I also machined my own bezel from steel. It's solid as a rock, it would work great for a club... 





I added some glow dots to it. (looks very cool in the dark)





It is VERY bright compared to my aspheric Mag I modded last summer. (I am considering upgrading the led to an aspheric-friendly LED, If anyone has suggestions as to which led works great for aspherics, please let me know.)

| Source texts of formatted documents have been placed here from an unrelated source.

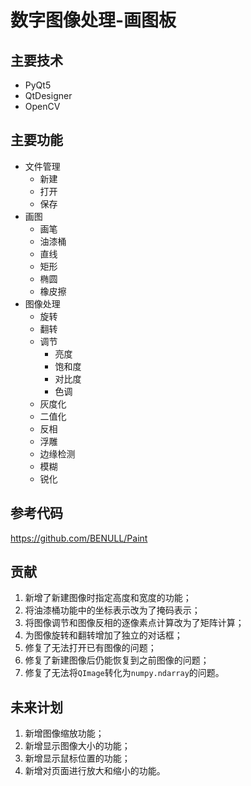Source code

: # 数字图像处理-画图板

## 主要技术

- PyQt5
- QtDesigner
- OpenCV

## 主要功能

- 文件管理
  - 新建
  - 打开
  - 保存
- 画图
  - 画笔
  - 油漆桶
  - 直线
  - 矩形
  - 椭圆
  - 橡皮擦
- 图像处理
  - 旋转
  - 翻转
  - 调节
    - 亮度
    - 饱和度
    - 对比度
    - 色调
  - 灰度化
  - 二值化
  - 反相
  - 浮雕
  - 边缘检测
  - 模糊
  - 锐化

## 参考代码

https://github.com/BENULL/Paint

## 贡献

1. 新增了新建图像时指定高度和宽度的功能；
2. 将油漆桶功能中的坐标表示改为了掩码表示；
3. 将图像调节和图像反相的逐像素点计算改为了矩阵计算；
4. 为图像旋转和翻转增加了独立的对话框；
5. 修复了无法打开已有图像的问题；
6. 修复了新建图像后仍能恢复到之前图像的问题；
7. 修复了无法将`QImage`转化为`numpy.ndarray`的问题。

## 未来计划

1. 新增图像缩放功能；
2. 新增显示图像大小的功能；
3. 新增显示鼠标位置的功能；
4. 新增对页面进行放大和缩小的功能。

Here is just a shot comparing the two.





I will try to go get some pics of beamshots soon.  Let me know what you think!


----------



## dirtech (Jun 16, 2011)

Looks very nice. Wish I had a lathe.


----------



## moderator007 (Jun 16, 2011)

Great job on the bezel. I also prefer the lathe for cutting off the cam post. Makes a neat and quick job. I have been wanting to build one of these with 6 cree xm-l. With small reflectors the beam is floody from what i have read. The dx reflector is suppose to be a little more tighter. Could you please post some beam shots. With maybe something of a known beam. 
If you do have a lathe you should try building a single xm-l with the deep rebel reflector pushing around 3 amps. Amazing thrower. You will have to make the heatsink deep so that the reflector will fit.


----------



## The_Police (Jun 17, 2011)

moderator007 said:


> Great job on the bezel. I also prefer the lathe for cutting off the cam post. Makes a neat and quick job. I have been wanting to build one of these with 6 cree xm-l. With small reflectors the beam is floody from what i have read. The dx reflector is suppose to be a little more tighter. Could you please post some beam shots. With maybe something of a known beam.
> If you do have a lathe you should try building a single xm-l with the deep rebel reflector pushing around 3 amps. Amazing thrower. You will have to make the heatsink deep so that the reflector will fit.


 
Thank you!  I like how the bezel turned out. I would've liked aluminum better, because it doesn't rust away as easy. 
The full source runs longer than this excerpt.